15 years later, after stepping down as chairman of Ogilvy & Mather, it seemed only fitting to write about his experiences in the business.

And, oh boy.

In 1978 he actually wrote 1,000 Reasons I’m So Great, except it had the potentially worse title of Blood, Brains & Beer.

When you read Blood, Brains & Beer, you’re constantly confronted with the question, “Who is this for?” The 11 pages on how great his house is (an enormous medieval French chateau) could not possibly be for his prospective clients.

If the stories in the book aren’t tall tales—like, for instance, his days as a spy for the British Secret Service during World War II—they still read like a self-made myth.

An initial flop, the book was reissued 17 years later with a new title, only to flop again.
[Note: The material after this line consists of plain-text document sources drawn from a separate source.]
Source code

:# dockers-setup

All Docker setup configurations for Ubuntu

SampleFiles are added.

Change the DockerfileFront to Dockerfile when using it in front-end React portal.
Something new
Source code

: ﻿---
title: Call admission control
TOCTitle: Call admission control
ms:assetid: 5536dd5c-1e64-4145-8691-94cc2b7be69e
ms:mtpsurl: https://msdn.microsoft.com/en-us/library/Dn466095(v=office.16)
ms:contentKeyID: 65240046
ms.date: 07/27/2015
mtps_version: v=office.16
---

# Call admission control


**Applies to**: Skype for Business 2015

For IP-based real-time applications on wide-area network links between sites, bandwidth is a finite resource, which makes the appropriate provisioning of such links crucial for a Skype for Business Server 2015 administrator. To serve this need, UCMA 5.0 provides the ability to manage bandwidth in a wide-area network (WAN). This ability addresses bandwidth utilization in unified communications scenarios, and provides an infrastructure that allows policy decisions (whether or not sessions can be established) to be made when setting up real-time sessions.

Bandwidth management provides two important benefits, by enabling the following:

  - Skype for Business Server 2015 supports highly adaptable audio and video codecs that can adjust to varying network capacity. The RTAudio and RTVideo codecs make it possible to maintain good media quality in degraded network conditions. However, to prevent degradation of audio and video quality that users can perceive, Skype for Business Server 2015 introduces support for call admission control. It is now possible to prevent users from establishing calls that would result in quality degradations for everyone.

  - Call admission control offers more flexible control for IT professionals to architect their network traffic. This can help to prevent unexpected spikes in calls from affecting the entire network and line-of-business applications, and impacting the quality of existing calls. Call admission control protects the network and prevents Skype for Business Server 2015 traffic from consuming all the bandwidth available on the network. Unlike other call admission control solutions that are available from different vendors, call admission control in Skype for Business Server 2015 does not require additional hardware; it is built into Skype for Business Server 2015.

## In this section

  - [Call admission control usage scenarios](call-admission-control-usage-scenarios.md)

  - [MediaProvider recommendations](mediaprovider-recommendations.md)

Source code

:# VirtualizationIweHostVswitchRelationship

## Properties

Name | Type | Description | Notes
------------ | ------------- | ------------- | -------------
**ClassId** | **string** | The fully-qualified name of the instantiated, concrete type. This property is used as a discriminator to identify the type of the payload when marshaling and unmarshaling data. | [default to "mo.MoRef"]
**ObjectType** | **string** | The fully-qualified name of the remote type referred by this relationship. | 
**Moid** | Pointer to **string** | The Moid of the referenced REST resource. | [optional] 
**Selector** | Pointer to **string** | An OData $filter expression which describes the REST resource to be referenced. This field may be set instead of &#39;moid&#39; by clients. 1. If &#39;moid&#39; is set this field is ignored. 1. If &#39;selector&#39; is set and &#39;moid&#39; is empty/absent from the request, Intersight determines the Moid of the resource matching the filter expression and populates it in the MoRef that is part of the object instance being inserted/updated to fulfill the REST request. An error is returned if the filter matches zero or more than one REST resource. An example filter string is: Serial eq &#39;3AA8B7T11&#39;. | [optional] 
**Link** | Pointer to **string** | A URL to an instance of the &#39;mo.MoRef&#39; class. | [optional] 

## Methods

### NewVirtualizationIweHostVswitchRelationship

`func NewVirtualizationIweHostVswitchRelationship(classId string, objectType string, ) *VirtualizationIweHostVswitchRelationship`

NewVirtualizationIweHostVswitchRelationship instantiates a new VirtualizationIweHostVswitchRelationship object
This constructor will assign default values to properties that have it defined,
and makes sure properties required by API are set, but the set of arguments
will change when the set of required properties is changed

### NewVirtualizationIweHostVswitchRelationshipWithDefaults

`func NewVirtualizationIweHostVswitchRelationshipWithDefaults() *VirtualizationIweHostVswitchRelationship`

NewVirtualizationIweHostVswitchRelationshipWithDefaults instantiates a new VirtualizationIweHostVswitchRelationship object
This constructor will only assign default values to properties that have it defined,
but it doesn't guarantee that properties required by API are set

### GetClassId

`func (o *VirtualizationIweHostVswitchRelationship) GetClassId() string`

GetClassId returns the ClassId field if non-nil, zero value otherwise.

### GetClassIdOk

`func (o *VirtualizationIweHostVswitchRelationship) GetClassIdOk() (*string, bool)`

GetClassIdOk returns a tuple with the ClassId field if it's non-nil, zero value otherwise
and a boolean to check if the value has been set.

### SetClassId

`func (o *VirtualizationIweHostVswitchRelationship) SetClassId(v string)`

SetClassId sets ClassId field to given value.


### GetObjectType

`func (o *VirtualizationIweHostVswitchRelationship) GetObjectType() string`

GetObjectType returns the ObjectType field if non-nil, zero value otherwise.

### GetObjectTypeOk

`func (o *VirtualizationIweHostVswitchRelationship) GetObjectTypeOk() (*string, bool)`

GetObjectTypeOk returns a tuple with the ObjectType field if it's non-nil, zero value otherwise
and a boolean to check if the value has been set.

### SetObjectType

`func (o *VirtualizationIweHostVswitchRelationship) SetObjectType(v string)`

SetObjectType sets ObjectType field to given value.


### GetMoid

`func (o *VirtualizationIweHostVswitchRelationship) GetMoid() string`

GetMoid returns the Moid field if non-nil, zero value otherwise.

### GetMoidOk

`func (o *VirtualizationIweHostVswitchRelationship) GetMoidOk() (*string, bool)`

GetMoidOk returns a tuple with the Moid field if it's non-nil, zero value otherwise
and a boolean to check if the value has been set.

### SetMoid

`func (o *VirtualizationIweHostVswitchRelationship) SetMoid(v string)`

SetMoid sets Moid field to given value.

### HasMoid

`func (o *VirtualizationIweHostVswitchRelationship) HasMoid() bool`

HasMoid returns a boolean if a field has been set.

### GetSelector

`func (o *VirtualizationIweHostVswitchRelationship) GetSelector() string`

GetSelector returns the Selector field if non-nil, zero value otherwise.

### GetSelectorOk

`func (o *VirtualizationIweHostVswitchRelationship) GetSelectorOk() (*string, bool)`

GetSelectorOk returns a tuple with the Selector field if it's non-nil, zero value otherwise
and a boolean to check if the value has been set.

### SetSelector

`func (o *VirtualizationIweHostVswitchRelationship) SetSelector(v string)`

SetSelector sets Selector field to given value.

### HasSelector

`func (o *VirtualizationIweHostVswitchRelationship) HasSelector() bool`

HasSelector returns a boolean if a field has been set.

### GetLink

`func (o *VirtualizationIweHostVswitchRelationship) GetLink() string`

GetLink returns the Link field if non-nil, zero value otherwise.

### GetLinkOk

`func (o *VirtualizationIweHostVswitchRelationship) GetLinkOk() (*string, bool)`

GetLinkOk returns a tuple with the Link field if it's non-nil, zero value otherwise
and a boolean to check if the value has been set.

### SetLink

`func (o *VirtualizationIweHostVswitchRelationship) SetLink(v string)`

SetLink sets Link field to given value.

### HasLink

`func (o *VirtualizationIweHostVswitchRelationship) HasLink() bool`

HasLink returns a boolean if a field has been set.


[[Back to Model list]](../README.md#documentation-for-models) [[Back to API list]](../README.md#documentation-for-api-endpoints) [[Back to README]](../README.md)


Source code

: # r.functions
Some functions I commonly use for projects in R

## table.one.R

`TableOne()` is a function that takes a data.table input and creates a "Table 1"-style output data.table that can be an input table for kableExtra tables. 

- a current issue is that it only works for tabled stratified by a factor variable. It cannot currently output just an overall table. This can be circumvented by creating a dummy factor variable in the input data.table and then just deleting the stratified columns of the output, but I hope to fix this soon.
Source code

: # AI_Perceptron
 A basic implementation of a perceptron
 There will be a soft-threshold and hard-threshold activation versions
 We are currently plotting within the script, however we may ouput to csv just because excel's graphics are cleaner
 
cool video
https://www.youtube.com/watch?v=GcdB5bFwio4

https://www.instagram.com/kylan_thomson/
This time, according to Roman, it was “puffed up with lists of favorite friends, flowers, and, of all things, recipes.”

Of the five books on or by Ogilvy I’ve read, it’s the only one from which I’ve extracted no notes, no lessons.

Except, I guess, this one: don’t do that.

The problem isn’t that the content was self-serving—we’re doing marketing for goodness’ sake, it’s by definition self-serving. It’s that that’s all it was, and people could tell.

People like helping people who help them. People dislike helping people who only help themselves.

And people dislike content that only helps the creator. But they like content that helps them, even if it helps the creator, too.

And this book didn’t help anybody, not even Ogilvy.

Luckily, Blood, Brains, & Beer wasn’t his last book.

In 1983 he published Ogilvy on Advertising. If you’ve heard of David Ogilvy, it’s probably because of this book.

It was described at the time as “as fine a primer on advertising as has ever been written,” and, “the most exciting and instructive volume about advertising” ever.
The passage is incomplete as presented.